The problem — Check every line below for the word "exercises" and copy the ones that have it.

(Saved data entries)

• • • • •

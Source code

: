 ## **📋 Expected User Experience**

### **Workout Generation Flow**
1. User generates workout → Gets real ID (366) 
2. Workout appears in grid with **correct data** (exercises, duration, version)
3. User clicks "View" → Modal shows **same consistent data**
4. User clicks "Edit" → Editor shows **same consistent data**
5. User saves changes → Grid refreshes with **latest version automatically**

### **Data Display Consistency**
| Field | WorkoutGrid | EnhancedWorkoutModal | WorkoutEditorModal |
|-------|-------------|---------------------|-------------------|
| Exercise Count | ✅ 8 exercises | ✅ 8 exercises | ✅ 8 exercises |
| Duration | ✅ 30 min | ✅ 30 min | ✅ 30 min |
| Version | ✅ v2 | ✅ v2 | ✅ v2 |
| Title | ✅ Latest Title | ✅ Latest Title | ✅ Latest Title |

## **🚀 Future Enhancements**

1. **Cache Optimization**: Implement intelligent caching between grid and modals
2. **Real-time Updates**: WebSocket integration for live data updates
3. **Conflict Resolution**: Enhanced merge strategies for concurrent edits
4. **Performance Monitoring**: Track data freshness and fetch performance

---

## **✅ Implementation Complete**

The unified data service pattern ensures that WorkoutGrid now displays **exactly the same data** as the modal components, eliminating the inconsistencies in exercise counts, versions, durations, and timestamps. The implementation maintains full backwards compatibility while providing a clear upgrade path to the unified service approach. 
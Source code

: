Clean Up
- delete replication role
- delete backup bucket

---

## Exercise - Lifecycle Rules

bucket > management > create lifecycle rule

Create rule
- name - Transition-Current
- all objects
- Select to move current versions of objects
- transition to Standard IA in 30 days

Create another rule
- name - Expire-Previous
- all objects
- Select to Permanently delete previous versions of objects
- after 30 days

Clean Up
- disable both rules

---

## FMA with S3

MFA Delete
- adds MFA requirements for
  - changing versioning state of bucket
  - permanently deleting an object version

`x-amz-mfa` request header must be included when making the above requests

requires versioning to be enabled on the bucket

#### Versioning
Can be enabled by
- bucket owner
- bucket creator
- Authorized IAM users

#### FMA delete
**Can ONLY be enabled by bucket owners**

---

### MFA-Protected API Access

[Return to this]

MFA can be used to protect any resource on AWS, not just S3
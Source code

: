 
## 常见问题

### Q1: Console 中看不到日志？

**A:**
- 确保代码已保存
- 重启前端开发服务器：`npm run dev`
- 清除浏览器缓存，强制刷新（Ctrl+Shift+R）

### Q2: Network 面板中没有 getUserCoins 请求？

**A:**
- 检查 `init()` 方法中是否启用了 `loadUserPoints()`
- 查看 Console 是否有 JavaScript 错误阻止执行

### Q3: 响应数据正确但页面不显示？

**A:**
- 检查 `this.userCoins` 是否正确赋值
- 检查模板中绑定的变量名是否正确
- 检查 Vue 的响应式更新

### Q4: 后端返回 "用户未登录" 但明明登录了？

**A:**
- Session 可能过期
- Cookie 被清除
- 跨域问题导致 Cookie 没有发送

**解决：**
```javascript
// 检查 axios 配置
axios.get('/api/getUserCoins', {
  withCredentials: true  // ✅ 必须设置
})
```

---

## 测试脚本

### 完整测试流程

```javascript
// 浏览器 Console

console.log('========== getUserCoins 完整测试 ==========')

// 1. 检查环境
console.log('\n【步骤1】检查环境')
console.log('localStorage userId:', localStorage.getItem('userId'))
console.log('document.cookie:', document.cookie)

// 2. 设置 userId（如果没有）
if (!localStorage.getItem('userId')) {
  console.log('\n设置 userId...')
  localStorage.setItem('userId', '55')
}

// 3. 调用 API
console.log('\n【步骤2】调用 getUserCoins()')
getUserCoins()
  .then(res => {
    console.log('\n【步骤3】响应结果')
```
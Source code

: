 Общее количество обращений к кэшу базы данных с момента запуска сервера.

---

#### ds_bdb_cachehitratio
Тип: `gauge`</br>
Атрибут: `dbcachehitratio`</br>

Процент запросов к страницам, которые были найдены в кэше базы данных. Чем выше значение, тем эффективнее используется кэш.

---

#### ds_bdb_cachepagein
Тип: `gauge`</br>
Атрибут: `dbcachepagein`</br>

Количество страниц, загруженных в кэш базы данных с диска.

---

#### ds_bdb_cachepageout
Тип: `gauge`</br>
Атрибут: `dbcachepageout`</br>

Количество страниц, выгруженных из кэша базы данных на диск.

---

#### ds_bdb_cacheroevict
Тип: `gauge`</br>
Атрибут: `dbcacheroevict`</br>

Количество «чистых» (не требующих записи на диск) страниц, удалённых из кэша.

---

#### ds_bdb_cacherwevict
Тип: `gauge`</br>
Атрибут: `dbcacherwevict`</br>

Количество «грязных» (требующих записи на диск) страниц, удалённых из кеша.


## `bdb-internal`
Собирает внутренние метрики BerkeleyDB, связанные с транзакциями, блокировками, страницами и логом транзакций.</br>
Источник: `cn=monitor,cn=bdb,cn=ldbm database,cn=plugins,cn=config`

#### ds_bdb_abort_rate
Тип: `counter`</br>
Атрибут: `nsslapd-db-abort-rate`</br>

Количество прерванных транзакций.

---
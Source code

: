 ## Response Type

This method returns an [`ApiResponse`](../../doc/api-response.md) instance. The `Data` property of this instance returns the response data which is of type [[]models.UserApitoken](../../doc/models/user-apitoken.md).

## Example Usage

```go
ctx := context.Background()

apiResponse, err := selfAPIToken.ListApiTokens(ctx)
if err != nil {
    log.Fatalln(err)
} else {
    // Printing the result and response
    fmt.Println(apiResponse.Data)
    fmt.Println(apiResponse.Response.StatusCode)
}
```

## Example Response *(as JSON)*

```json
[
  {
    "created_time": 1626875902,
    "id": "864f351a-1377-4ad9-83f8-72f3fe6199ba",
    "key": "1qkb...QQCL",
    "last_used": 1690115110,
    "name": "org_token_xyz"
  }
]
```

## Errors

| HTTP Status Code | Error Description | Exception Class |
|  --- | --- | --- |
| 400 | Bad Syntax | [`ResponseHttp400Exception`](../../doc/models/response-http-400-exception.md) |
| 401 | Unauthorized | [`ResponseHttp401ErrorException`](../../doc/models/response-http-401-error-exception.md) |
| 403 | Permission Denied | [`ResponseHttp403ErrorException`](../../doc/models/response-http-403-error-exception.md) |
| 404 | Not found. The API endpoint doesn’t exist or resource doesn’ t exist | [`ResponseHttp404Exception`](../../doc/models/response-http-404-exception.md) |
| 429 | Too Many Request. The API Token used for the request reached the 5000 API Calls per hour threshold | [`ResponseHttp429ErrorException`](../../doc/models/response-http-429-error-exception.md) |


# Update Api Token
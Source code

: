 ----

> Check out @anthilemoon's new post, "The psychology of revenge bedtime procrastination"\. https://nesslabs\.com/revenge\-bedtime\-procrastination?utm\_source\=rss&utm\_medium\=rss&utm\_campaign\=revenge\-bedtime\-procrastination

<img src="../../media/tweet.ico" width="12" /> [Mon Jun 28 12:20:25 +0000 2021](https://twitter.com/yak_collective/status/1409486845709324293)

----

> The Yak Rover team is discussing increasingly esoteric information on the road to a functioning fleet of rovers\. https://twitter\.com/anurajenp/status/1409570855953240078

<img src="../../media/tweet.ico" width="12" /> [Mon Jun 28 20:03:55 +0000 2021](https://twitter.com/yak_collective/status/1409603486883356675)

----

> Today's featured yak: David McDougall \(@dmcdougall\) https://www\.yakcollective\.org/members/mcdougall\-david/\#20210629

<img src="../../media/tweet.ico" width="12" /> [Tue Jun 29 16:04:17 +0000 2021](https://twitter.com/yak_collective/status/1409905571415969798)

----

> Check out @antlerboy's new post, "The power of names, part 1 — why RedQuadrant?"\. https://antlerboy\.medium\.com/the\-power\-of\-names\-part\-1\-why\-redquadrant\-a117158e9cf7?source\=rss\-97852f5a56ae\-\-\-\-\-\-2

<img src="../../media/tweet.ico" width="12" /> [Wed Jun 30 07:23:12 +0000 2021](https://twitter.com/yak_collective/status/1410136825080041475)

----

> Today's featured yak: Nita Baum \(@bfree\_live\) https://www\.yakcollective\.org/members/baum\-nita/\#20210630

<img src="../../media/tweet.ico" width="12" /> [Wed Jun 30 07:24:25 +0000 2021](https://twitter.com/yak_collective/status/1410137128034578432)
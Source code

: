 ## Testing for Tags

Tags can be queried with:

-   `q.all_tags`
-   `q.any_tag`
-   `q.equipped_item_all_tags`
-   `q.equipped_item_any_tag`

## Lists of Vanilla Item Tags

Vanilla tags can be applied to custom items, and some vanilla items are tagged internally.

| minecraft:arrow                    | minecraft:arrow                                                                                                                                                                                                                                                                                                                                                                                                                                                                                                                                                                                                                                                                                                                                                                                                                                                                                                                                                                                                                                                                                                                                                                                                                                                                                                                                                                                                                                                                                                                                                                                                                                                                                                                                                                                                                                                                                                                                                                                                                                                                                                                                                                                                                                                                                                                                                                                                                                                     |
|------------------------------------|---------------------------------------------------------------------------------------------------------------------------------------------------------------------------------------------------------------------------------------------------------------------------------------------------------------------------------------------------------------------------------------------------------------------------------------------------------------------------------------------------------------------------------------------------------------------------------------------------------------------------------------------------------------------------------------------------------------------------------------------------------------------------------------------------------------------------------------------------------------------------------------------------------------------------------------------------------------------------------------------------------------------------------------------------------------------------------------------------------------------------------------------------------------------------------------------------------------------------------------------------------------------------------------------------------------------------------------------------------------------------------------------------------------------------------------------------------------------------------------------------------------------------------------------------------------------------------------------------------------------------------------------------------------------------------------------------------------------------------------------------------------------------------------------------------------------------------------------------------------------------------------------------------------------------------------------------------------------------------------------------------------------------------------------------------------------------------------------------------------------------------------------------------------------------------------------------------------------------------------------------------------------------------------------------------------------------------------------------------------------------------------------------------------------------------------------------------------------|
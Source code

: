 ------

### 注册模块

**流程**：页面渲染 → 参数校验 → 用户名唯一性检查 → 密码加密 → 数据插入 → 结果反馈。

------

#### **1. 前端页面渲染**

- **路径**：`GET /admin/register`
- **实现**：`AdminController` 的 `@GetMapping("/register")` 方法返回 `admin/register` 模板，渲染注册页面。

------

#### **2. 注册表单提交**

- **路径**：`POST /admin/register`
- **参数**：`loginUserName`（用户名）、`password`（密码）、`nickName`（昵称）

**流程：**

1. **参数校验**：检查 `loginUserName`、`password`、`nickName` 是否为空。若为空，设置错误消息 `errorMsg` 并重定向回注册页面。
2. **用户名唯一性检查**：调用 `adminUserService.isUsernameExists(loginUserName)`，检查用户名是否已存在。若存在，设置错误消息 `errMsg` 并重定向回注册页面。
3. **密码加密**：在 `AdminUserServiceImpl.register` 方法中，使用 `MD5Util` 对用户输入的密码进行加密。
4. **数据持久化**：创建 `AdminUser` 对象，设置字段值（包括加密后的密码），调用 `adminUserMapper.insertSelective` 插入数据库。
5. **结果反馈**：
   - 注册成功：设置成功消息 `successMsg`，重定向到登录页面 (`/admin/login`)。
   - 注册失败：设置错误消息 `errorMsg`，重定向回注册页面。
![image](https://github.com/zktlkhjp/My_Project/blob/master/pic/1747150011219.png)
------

• • • • •

Exercise answer —
2. Workout appears in grid with **correct data** (exercises, duration, version)
| Exercise Count | ✅ 8 exercises | ✅ 8 exercises | ✅ 8 exercises |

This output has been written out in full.